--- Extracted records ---
=== Begin Enclosure ===
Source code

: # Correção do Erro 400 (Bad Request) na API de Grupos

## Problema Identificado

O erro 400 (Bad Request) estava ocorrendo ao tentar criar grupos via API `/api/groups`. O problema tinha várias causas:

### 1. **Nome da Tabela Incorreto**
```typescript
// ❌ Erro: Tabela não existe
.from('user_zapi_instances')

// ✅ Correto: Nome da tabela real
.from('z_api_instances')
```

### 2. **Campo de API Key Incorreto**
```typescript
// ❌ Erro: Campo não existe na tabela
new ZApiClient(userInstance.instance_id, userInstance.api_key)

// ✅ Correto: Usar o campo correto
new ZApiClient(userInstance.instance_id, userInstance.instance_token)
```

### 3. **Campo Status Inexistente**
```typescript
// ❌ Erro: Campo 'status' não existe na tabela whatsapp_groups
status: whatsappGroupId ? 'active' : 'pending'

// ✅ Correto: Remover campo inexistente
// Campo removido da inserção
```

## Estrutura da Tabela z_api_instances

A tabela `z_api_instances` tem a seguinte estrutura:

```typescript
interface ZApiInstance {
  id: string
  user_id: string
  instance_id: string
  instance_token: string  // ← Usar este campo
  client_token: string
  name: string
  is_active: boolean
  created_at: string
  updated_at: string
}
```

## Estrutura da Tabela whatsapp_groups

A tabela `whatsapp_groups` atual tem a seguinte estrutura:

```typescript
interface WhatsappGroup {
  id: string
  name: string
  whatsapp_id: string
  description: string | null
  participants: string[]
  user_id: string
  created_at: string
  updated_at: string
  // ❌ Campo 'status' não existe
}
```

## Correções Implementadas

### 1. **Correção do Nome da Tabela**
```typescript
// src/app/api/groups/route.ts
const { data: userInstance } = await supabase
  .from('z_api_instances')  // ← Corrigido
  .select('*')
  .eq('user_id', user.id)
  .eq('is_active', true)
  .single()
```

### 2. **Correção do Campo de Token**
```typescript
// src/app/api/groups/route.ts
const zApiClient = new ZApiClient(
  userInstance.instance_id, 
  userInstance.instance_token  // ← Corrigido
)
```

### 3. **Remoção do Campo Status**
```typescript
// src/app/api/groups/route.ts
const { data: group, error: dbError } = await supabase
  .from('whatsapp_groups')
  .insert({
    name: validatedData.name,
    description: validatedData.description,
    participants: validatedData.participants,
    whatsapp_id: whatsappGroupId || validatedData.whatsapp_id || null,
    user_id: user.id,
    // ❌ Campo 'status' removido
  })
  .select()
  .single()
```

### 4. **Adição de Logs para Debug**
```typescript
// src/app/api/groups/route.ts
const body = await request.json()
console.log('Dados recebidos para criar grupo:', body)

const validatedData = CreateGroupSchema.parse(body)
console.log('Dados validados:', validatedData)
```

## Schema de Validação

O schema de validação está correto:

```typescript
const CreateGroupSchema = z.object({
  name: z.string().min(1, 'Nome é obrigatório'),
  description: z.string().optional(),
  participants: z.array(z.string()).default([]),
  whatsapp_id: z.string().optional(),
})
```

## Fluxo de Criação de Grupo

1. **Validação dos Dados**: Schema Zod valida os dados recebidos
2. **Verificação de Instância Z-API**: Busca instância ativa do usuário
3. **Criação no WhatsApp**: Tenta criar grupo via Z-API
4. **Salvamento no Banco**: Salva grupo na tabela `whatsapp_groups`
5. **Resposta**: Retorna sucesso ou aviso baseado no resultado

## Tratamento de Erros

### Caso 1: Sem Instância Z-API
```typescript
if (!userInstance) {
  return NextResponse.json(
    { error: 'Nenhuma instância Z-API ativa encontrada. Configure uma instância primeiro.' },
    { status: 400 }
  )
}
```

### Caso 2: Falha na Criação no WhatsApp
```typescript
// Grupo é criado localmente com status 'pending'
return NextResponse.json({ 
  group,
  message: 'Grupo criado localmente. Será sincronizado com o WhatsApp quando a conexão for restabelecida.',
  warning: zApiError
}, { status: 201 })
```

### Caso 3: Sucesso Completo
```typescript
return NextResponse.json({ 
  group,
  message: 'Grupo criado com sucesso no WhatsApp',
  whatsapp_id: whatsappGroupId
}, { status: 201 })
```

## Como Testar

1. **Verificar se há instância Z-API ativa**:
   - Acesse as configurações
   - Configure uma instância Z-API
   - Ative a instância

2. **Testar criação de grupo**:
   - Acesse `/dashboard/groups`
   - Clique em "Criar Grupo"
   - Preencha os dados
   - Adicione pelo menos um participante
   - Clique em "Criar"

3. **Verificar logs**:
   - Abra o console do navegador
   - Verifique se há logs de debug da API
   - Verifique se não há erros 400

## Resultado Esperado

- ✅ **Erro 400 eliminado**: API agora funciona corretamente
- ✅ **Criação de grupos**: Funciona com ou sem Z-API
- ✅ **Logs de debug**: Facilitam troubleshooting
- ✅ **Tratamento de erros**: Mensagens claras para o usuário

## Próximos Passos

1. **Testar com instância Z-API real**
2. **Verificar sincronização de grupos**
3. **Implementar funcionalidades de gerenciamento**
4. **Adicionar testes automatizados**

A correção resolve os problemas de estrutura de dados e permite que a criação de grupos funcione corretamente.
=== End Enclosure ===
--- Your task ---
Which of the lines above include the word "removido"? List those lines.

--- Response area ---
// Campo removido da inserção
    // ❌ Campo 'status' removido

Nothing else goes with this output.